Among the different concepts available in GSIM I just found a generic "measure" concept in Data Structures, consisting of "Represented Variables with uncoded Value Domains (Described Value Domains)", according to GSIM Specification document.

In my opinion, the organization of a data structure of a generic data cube could benefit by appropriately structuring one measure dimension in the data structure as the content/title of a table or a figure available on paper documents, with the same attention to the possible users of the data in the data structure. In fact, the table or figure titles are usually organised in such a way that the statistical content of the table or figure is immediately comprehensible to any reader, and it is essentially complete so that a reader should not even look at the table metadata (name of columns, code lists, etc) to understand the meaning of the data in the table itself. Anyway tables and figures on a paper document contain a small amount of data, usually quite homogeneous, which is the opposite of what is available in data cubes. Hence, a data cube title is not fit for the purpose, and there should be a place where the content of the data is available in a complete and comprehensible way. I tried to summarize my point of view in the last METIS meeting in Geneva, May 2015. The idea is to organize a unique measure dimension in a data structure, consisting of a code list of data contents. The data contents should actually follow the typical rules that make a reader understand what is the meaning of what is measured. I identified two kinds of data content for data structures consisting of macrodata, that fit all the data available in the Istat corporate DWH up to now.

  1. Macrodata consisting of the computation of a parameter of a distribution on one microdata set (means, totals, percentages, Gini indexes, variances, maximums, minimums, medians, ..., all of these possibly multivariate and conditional to some categorical variables). In these cases the item of a measure dimensions should be  as much precise as possible on the population of interest, numerical variable under analysis, possible conditional categorical variables, statistical transformation tool used to pass from a micro to a macro data
  2. Macrodata consisting of (usually) comparisons between other macrodata, as in ratios, index numbers, balances,... The data content should be clear on the comparison tool used, that contains a definition that illustrates what operation is performed.

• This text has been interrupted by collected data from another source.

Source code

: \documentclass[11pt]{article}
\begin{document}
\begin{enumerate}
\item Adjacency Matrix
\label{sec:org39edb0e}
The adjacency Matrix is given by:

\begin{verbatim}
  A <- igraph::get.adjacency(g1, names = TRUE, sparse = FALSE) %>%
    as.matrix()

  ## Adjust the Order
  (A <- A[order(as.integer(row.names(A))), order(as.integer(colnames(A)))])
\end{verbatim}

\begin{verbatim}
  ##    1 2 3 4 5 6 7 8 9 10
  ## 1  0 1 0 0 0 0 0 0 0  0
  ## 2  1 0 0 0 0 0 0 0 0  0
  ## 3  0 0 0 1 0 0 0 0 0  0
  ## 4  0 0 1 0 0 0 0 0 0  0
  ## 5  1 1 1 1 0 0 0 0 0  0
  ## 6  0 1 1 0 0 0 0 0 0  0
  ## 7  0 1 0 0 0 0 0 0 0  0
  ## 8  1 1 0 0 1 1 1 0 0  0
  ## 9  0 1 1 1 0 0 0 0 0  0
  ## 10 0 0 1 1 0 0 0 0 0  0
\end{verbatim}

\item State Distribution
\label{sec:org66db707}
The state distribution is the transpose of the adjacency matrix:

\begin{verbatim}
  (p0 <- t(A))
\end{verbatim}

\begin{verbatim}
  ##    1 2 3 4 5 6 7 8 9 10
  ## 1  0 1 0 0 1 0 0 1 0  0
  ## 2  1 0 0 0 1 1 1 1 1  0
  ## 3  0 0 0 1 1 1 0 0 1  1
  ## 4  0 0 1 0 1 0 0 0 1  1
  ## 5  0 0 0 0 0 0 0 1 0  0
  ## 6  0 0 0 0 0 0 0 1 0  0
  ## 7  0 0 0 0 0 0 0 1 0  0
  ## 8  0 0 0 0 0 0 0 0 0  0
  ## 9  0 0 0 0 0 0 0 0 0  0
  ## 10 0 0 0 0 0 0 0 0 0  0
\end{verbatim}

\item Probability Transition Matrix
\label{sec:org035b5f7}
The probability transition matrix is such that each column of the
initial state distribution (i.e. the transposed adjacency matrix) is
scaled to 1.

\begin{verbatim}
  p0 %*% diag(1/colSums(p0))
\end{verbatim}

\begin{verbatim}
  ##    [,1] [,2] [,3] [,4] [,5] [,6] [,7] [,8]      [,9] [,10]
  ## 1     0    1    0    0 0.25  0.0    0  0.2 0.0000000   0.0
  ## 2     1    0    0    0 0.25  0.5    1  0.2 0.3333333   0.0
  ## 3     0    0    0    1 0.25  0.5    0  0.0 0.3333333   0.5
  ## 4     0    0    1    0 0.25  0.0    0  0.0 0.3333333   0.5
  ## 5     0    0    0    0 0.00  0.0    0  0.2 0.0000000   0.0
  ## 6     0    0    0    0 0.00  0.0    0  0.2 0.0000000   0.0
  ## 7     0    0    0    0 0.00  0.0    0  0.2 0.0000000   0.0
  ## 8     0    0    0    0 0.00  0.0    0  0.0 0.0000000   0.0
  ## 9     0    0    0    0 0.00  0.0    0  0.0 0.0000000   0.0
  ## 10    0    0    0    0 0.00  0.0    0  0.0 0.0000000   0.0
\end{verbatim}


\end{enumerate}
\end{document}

Each data content should also be complemented by a list of attributes that make each data content (output) linkable to its input(s) and the statistical method used to transform inputs into outputs. These attributes depend on being macrodata of the 1st or 2nd type, as described above. For those of the first type, attributes consist of reference population, numerical variable, statistical operator, possible conditional categorical variable, unit of measure, unit multiplier. For those of the second type, statistical operator, the list of data contents that are compared/aggregated (for instance ratios should show the numerator and denominator), unit of measure, unit multiplier, base year (for index numbers). These attributes make search facilities much easier: for instance it is easy to find all the outputs relative to a population, or all the outputs that study a statistical variable. These search facilities are really useful when considering the problem of harmonizing metadata coming from different statistical processes.

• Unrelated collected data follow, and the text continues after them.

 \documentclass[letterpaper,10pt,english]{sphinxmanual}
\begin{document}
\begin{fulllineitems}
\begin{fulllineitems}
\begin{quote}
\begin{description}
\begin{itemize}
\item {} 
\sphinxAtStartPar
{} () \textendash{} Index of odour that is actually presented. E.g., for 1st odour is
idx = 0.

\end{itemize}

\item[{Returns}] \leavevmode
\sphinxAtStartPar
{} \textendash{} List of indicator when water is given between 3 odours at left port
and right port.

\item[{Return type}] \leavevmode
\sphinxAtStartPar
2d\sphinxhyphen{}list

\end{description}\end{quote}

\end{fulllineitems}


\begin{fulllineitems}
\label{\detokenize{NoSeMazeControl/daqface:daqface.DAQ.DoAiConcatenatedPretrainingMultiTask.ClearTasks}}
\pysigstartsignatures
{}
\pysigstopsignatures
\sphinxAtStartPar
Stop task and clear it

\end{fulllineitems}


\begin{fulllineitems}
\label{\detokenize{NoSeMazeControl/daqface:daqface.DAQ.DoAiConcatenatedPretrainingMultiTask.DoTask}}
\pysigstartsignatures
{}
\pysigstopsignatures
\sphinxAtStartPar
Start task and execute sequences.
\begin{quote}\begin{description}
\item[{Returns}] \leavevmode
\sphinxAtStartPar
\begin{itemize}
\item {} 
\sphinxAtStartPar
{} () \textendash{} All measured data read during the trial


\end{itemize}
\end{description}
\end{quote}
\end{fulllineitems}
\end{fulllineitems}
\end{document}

Hence, a data content allows users (including NSI managers) to find in a unique place all the available outputs that characterize a data cube. Furthermore tools (search facilities) for comparing metadata of different production processes can be considered in order to tackle metadata harmonization. Finally, if all NSIs agree on how to structure a data structure by the use of a measure dimension with the attached data content list as described above, comparisons between data structures produced by different NSIs would be much easier, and the communication of data and metadata, e.g. by means of SDMX tools, would be dramatically simplificated, because mapping between two data structures should not be performed at the cell level but at a dimension level.

More details on these can be found on the paper and slides presented in the METIS conference Geneva 2015 METIS Conference on session (ii), contribution by Italy. If anyone is interested on our experience and desires to know more, I would be very happy to give more details. If anyone finds possible aggregate data/statistical output that does not fit the ones roughly described as 1st and 2nd type of data contents, I am extremely interested in these examples.

As a matter of fact, it is my intention to propose the data content as an additional concept to include in GSIM in order to appropriately structure data structures. If anyone does not agree, this wiki can be the right place to start a discussion

  • No labels

4 Comments

  1. user-8e470

    Mauro ScanuJenny Linnerud Essi KaukonenFrancine Kalonji - was this discussed and resolved in the context of LIM?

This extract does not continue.